> [Exercise requirements] When you reach the line in the data below that contains "Flaskアプリで本番環境を構築中にVPSの設置が必要になった。", please start repeating lines exactly, and stop after the line that contains "- VPSを契約後SSH接続しようとしたがなぜかPingすら通らない", repeating nothing else.

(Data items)
*** Begin section ***
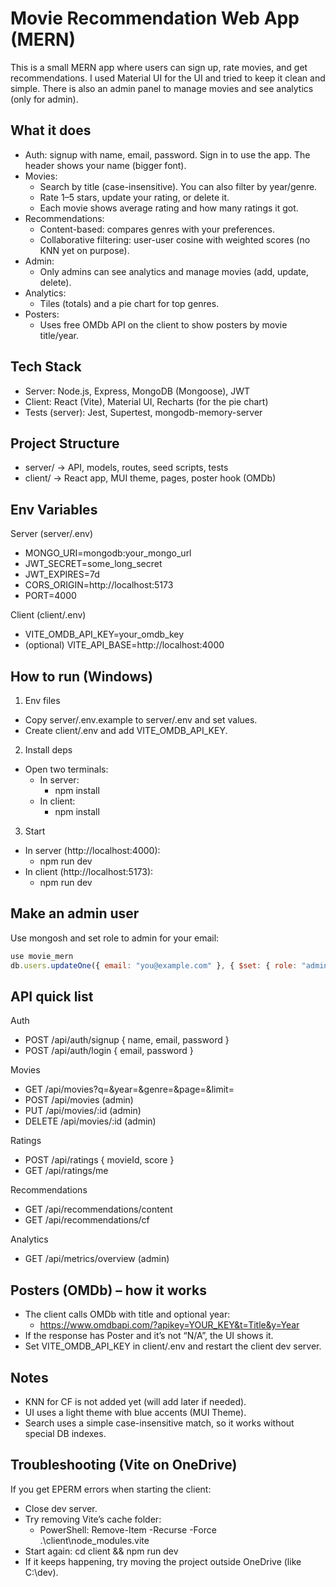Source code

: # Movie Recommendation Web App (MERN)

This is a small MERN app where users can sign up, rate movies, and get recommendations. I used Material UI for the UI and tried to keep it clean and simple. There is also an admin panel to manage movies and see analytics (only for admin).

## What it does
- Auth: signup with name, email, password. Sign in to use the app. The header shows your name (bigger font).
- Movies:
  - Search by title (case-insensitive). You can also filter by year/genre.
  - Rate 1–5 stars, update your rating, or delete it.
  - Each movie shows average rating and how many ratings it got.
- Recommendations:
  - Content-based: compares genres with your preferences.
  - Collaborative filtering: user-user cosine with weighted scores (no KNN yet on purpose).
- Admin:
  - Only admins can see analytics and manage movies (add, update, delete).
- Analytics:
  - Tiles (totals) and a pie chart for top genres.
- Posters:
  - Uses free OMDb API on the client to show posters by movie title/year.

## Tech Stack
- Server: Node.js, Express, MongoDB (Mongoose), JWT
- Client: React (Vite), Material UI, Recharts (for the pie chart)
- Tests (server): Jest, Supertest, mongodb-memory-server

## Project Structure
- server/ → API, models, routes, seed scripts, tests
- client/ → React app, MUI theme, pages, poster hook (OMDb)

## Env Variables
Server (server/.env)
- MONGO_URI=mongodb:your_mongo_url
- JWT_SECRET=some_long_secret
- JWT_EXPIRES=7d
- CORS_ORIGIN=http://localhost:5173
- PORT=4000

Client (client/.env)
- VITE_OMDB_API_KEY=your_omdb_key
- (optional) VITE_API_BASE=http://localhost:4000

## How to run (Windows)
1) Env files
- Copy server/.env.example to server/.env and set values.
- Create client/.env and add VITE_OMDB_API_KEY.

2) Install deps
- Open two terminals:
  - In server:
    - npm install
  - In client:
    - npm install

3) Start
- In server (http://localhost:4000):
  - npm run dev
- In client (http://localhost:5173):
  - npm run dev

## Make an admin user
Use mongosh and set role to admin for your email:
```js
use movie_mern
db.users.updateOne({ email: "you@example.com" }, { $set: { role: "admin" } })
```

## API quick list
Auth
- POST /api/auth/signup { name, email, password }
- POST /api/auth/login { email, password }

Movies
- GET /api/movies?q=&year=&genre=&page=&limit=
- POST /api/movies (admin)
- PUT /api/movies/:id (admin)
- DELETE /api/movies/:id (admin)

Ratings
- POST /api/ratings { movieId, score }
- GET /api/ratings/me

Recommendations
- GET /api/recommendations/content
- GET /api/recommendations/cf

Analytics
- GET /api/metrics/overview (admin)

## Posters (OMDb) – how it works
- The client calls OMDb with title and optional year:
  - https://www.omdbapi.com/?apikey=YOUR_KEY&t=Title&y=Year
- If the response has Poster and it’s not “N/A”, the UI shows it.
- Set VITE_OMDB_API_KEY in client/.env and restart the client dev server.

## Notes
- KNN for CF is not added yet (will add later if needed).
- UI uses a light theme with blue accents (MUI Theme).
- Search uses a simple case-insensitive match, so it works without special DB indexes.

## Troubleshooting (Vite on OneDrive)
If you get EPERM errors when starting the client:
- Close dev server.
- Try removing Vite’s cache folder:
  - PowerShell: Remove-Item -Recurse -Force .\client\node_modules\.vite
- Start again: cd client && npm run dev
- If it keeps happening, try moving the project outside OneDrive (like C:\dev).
*** End section ***
*** Begin section ***
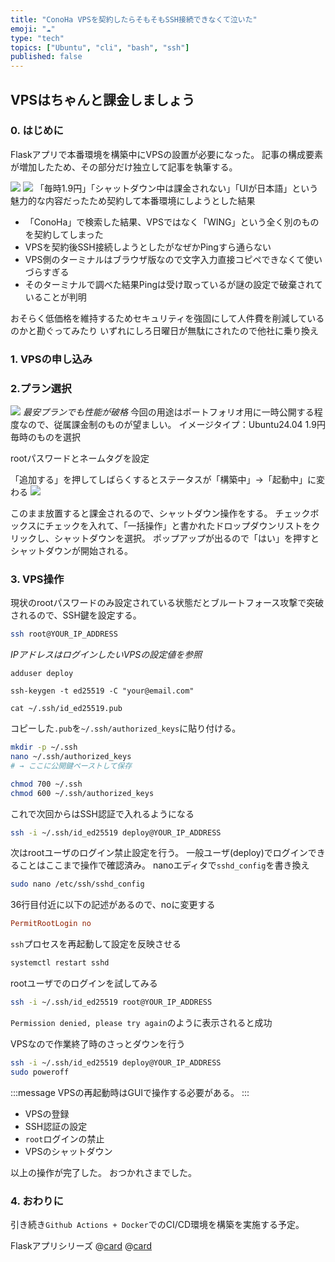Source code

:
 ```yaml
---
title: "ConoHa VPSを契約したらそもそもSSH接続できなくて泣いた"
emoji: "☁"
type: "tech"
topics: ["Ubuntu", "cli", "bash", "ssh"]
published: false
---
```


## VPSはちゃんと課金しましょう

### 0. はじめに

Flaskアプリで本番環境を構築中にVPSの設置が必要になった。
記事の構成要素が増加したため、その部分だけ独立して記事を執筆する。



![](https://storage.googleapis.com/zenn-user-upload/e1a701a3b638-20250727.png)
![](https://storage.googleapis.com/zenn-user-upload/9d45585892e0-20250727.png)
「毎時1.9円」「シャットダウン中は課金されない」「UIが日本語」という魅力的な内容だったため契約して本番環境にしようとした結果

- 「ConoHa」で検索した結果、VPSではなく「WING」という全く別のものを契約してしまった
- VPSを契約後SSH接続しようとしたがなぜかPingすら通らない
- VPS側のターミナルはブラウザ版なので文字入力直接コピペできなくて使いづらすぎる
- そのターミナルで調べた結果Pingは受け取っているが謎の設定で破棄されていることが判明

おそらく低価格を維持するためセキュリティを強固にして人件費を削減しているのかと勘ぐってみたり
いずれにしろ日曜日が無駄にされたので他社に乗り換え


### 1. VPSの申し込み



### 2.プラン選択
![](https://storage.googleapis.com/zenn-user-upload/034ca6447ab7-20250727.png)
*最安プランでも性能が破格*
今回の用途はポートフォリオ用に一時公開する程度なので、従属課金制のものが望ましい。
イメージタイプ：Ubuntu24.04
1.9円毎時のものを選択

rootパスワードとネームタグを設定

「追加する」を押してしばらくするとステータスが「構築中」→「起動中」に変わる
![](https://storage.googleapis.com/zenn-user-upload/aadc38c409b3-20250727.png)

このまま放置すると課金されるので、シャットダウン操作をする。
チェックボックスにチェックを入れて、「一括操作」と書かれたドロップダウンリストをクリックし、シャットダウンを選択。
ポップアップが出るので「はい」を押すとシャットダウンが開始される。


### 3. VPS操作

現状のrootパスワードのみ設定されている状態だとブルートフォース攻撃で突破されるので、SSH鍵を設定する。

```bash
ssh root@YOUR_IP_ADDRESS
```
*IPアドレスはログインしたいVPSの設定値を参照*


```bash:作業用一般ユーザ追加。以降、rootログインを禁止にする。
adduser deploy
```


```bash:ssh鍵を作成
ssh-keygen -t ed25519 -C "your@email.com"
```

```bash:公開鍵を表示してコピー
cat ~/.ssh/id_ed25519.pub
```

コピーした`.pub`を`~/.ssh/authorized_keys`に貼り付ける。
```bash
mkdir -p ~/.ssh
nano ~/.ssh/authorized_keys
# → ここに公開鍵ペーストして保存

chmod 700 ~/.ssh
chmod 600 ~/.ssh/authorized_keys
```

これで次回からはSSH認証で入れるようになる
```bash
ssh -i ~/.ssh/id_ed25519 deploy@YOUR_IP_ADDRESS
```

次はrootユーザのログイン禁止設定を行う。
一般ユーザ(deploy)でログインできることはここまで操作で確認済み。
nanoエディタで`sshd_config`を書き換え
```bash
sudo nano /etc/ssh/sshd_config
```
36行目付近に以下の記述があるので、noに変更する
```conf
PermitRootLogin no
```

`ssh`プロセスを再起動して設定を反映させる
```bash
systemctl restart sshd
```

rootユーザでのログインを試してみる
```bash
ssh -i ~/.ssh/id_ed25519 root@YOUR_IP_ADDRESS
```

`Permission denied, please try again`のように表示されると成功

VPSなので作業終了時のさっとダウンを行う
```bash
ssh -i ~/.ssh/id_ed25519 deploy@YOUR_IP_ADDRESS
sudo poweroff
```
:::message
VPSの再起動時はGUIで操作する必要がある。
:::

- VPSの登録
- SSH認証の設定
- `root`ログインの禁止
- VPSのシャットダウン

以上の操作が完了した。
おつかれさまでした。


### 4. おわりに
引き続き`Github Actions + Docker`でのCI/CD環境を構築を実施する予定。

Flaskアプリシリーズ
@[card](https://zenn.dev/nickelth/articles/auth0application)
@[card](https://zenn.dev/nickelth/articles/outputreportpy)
*** End section ***
> [Finished exercise]
Flaskアプリで本番環境を構築中にVPSの設置が必要になった。
記事の構成要素が増加したため、その部分だけ独立して記事を執筆する。



![](https://storage.googleapis.com/zenn-user-upload/e1a701a3b638-20250727.png)
![](https://storage.googleapis.com/zenn-user-upload/9d45585892e0-20250727.png)
「毎時1.9円」「シャットダウン中は課金されない」「UIが日本語」という魅力的な内容だったため契約して本番環境にしようとした結果

- 「ConoHa」で検索した結果、VPSではなく「WING」という全く別のものを契約してしまった
- VPSを契約後SSH接続しようとしたがなぜかPingすら通らない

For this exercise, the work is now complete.